It could be said that classical editing does preserve a kind of psychological realism for the spectator. It is designed to present events in the way we would naturally understand them in our minds. For example, when we are scared an intruder will come into the protagonist's bedroom, it is natural to cut to a close-up of a turning doorknob. This will not feel like an unnatural cut for the audience, as it is exactly what everybody would direct their attention to in that same situation in real life. Bazin, however, sees this not as true realism, since a piece of reality is interpreted in only one way. Just because it is logical or natural to look at a turning doorknob when someone tries to enter your room, that does not mean it is the only available response. There is always a free interplay between human perception and its objects, no meaning or organization is ever truly fixed:

Classical editing totally suppresses this kind of reciprocal freedom between us and the object. It substitutes for a free organization, a forced breaking down where the logic of the shots controlled by the reporting of the action anesthetizes our freedom completely. (Bazin 1978, 58)

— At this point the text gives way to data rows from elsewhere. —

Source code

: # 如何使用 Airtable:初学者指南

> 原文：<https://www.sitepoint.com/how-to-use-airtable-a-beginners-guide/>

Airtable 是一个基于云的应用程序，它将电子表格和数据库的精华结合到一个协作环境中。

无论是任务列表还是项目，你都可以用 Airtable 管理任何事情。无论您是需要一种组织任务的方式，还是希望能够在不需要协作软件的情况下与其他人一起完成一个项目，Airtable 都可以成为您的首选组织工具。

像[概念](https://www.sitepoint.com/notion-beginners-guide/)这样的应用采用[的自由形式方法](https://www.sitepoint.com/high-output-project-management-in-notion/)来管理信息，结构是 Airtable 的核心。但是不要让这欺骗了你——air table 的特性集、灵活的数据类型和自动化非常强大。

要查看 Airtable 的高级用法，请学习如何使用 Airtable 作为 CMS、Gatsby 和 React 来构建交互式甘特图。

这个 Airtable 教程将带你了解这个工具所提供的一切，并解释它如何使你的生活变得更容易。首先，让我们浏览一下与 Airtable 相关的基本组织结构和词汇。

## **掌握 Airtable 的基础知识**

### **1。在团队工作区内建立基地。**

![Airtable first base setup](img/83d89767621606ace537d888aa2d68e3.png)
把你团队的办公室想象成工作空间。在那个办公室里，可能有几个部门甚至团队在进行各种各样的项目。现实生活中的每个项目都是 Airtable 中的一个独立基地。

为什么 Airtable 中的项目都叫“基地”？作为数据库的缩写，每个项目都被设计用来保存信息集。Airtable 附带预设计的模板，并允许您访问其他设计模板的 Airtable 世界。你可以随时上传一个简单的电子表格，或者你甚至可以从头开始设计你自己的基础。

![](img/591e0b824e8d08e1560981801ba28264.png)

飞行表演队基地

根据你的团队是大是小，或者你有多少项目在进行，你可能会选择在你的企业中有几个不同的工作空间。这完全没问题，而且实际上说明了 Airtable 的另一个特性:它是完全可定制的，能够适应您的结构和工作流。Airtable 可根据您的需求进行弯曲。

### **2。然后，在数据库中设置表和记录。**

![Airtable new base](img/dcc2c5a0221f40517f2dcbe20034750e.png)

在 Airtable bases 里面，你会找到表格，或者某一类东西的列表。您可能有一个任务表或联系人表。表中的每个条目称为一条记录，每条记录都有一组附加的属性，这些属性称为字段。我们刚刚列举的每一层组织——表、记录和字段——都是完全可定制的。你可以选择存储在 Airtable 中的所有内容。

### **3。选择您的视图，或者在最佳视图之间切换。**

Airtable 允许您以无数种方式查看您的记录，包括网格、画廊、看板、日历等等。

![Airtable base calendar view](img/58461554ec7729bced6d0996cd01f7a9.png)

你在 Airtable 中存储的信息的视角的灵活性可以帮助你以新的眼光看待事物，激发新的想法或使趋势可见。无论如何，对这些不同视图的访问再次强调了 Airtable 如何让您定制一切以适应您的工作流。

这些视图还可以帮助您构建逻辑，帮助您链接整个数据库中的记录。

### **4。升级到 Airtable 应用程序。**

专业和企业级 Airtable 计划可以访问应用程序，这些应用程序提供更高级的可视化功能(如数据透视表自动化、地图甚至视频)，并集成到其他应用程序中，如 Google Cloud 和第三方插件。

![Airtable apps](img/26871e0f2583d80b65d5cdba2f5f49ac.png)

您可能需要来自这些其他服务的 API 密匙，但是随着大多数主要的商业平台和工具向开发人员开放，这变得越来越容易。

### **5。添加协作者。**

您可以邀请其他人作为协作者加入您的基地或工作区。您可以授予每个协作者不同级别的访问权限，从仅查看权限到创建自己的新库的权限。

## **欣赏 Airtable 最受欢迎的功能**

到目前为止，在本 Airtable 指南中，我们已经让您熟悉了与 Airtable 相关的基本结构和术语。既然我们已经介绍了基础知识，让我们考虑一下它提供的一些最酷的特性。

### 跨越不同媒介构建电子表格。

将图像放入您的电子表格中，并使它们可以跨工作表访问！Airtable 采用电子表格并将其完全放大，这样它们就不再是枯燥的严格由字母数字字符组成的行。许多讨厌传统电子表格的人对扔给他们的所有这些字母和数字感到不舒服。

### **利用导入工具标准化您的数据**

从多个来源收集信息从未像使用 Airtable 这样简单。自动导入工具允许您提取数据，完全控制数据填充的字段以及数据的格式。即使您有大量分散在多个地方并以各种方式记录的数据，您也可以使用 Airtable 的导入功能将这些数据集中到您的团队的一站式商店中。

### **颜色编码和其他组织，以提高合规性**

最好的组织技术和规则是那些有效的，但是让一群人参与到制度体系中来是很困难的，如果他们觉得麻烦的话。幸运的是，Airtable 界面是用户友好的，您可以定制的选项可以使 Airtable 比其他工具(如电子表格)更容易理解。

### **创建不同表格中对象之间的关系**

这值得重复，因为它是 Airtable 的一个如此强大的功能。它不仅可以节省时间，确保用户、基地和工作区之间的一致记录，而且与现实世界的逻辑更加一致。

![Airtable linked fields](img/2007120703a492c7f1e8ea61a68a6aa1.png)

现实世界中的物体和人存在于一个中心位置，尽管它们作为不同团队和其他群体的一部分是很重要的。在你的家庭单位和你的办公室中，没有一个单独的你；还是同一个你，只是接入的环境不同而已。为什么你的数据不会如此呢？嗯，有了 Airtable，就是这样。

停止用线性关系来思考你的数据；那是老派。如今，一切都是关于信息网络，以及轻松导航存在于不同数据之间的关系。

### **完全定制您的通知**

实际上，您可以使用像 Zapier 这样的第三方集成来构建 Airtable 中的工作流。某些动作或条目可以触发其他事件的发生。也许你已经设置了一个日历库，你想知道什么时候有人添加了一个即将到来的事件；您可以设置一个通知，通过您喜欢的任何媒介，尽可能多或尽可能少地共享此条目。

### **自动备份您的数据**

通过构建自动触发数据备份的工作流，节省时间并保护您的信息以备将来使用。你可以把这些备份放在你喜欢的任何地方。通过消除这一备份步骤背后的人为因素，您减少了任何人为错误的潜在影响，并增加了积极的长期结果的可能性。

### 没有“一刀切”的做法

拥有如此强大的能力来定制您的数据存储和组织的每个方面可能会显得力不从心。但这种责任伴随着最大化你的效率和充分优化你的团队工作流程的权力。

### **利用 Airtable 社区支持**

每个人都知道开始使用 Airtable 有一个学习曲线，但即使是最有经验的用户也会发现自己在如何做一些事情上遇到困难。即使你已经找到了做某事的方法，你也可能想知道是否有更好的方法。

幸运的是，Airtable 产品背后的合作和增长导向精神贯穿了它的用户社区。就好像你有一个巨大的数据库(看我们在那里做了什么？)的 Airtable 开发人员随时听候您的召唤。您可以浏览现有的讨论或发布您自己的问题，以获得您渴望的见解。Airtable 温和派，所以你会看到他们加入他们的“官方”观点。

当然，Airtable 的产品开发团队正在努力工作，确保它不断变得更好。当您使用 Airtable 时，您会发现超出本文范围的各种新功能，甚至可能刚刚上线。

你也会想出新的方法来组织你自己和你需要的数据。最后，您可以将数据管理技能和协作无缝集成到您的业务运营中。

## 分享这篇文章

Bazin's preference of deep focus over montage thus amounts to an ethical disposition: the spectator should have the freedom to engage freely with the world recorded in the film playing before him, just like he has in real life. Real life is already full of significance and does not always need the

interpretation of an artist.4 It also takes skill to select the most powerful and appropriate images from

reality in order to reveal their significance. This is why Bazin was such a fan of Italian neorealism, since films in that style tried to transfer the social complexities of the real world unto celluloid with as little artifice as possible (shooting on location, using natural light, non-professional actors, simple narratives, etc.).

What defines Bazin's theory, then, is an idealist view of the natural world and of cinema as a natural extension of that world. The world has a sense, one that cinema should lay bare, instead of transform: “It is the art of nature first because it comes to us automatically through a photochemical process and second because it reveals to us aspects of the world which formerly we were unable or unwilling to see” (Andrew 1976: 169). As indicated by the title of one of his most famous essays, Bazin believed in the evolution of cinema towards the “myth” of a perfect representation of reality. As we have seen, this myth has been an ever-present desire of mankind for preserving life, a desire that cinema came to fulfill through its mechanical base.

1.4 The influence of Bazin's medium specificity on film studies

Bazin's influence on the development of film studies can hardly be overestimated. As Dudley Andrew puts it:

4 I say “not always” because Bazin is not completely opposed to imaginative techniques like montage. He considers montage as another element in the filmmaker's handbook, one that can be utilized as a counterpoint to the more realistic techniques.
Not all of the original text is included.